Bitcoin (BTC) has been trading sideways for a long time now despite strong bullish indicators that should have led to a move to the upside by now. If we look at the daily chart for BTC/USD, we can see that Bitcoin (BTC) has been trading inside a symmetrical triangle since November, 2018. However, if we look closely, we can see that the price is also trading within a bull flag as well as a falling wedge. The price seems to have run out of room to trade within this falling wedge and is now expected to break out of it. However, so far it does not seem that Bitcoin (BTC) is ready for a move. Whichever way Bitcoin (BTC) breaks from here, one thing is clear that the move will be decisive and it will determine the direction for the months ahead.
Before we get to why we think Bitcoin (BTC) has not broken to the upside yet, let us think about why it should have broken to the upside. While most of us are focused in on cryptocurrency charts, there are other developments going on in financial market that have a strong impact on the price action of cryptocurrencies. One of such developments was that the S&P 500 was at risk of closing below the 21 Month EMA. Had that happened, we would have seen a Kiss of Death Signal and February as well as the months afterwards would most likely have been bearish months for the stock market. Considering the level of investors’ expectations, the bar is set pretty low and most people expected something like that to happen.
The fact that it did not happen has left a lot of people confused at the moment but they will soon put all this behind them as the market recovers. Why? The bar is set too low! When the market exceeds those expectations, people are once again going to overreact and FOMO into the market. So, what does it mean for Bitcoin (BTC) and cryptocurrencies? Well, believe it or not, there is a move towards naturalization of cryptocurrencies as we have seen in the shift towards Security Token Offerings (STOs). Now that the useless debates around whether cryptocurrencies have a future or not is over, the people who have been calling Bitcoin (BTC) a scam or a useless digital token with no intrinsic value are going to pave the way for mainstream adoption.
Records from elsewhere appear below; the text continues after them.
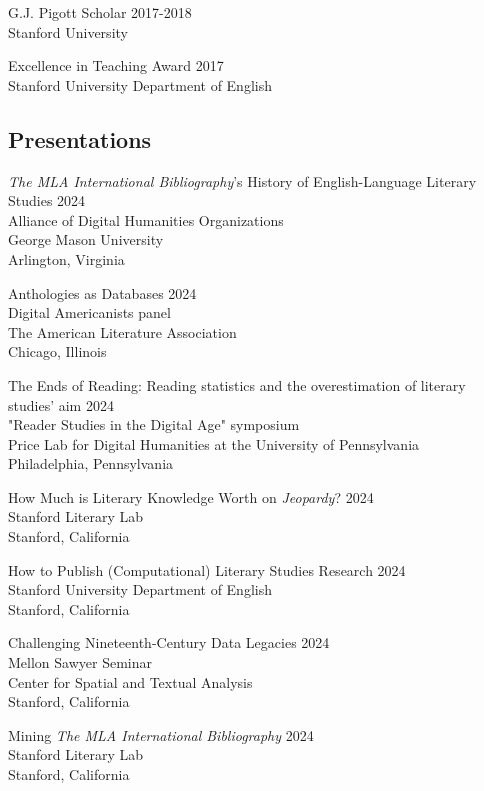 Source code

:\documentclass[
  12pt,
  letterpaper,
]{article}
\begin{document}
G.J. Pigott Scholar \hfill 2017-2018\\
Stanford University

Excellence in Teaching Award \hfill 2017\\
Stanford University Department of English

\hypertarget{presentations}{%
\subsection{Presentations}\label{presentations}}

\emph{The MLA International Bibliography}’s History of English-Language Literary Studies \hfill 2024\\
Alliance of Digital Humanities Organizations\\
George Mason University\\
Arlington, Virginia 

Anthologies as Databases \hfill 2024\\
Digital Americanists panel\\
The American Literature Association\\
Chicago, Illinois

The Ends of Reading: Reading statistics and the overestimation of literary studies' aim \hfill 2024\\
"Reader Studies in the Digital Age" symposium\\
Price Lab for Digital Humanities at the University of Pennsylvania\\
Philadelphia, Pennsylvania

How Much is Literary Knowledge Worth on \emph{Jeopardy}? \hfill 2024\\
Stanford Literary Lab\\
Stanford, California

How to Publish (Computational) Literary Studies Research \hfill 2024\\
Stanford University Department of English\\
Stanford, California

Challenging Nineteenth-Century Data Legacies \hfill 2024\\
Mellon Sawyer Seminar\\
Center for Spatial and Textual Analysis\\
Stanford, California

Mining \emph{The MLA International Bibliography} \hfill 2024\\
Stanford Literary Lab\\
Stanford, California
\end{document}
Now, a question arises that if market conditions remain as they are, why would people venture into such risky assets. Well, I believe that in the state we are currently in, the Fed has no options but to renege on its interest raise commitments. As the rates currently stand, we might even be able to see negative interest rates even though it would seem surprising to most people at this stage. This is the way it has to happen for cryptocurrencies to get a piece of that never ending paper money supply. With NYSE, Baakt, Fidelity, TD Ameritrade and other important players venturing into this space, it is not going to take much to pump up this $100 billion dollar market.
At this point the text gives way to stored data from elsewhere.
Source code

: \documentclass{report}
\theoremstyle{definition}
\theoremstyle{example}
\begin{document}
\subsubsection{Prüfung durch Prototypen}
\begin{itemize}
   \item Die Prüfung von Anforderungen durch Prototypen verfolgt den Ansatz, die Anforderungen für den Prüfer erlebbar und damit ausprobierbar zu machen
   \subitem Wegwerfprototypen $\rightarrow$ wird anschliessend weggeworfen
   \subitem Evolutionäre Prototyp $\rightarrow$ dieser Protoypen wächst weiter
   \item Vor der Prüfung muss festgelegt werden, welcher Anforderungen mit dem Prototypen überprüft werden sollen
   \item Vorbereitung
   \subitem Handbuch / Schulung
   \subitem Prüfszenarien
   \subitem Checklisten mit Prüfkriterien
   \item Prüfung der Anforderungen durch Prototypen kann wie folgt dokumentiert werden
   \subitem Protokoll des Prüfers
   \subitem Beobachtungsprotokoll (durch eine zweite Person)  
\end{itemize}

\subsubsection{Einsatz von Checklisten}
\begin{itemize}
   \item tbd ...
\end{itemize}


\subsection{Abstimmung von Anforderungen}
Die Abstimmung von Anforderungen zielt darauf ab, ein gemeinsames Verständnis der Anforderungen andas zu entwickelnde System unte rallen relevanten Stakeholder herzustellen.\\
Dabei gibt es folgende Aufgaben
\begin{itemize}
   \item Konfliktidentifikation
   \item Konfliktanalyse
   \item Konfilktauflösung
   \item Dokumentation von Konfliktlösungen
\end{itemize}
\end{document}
We now know why cryptocurrencies should rise, so now the question is, “Why haven’t they already?” The best way to explain that is to look at the inverted daily chart for BTC/USD. If you compare this chart with the one on top, you may not be able to tell the different at first glance. Both look incredibly similar and why shouldn’t they? The first chart is of the bottom and the second is of the top inverted which again should look somewhat like the bottom. In this case, they look far too similar but that’s not what we are interested in. We already know the bottom is either in or very near, so how to tell when BTC/USD would actually be out the woods? If we look at the second (inverted BTC/USD) chart, we can see that the price shot up after breaking out of the falling wedge. Then it traded along the 21 Day EMA to reach the top of the symmetrical triangle after which it eventually broke out and formally began a new trend. Barring extenuating circumstances, the same pattern is extremely likely to repeat this time.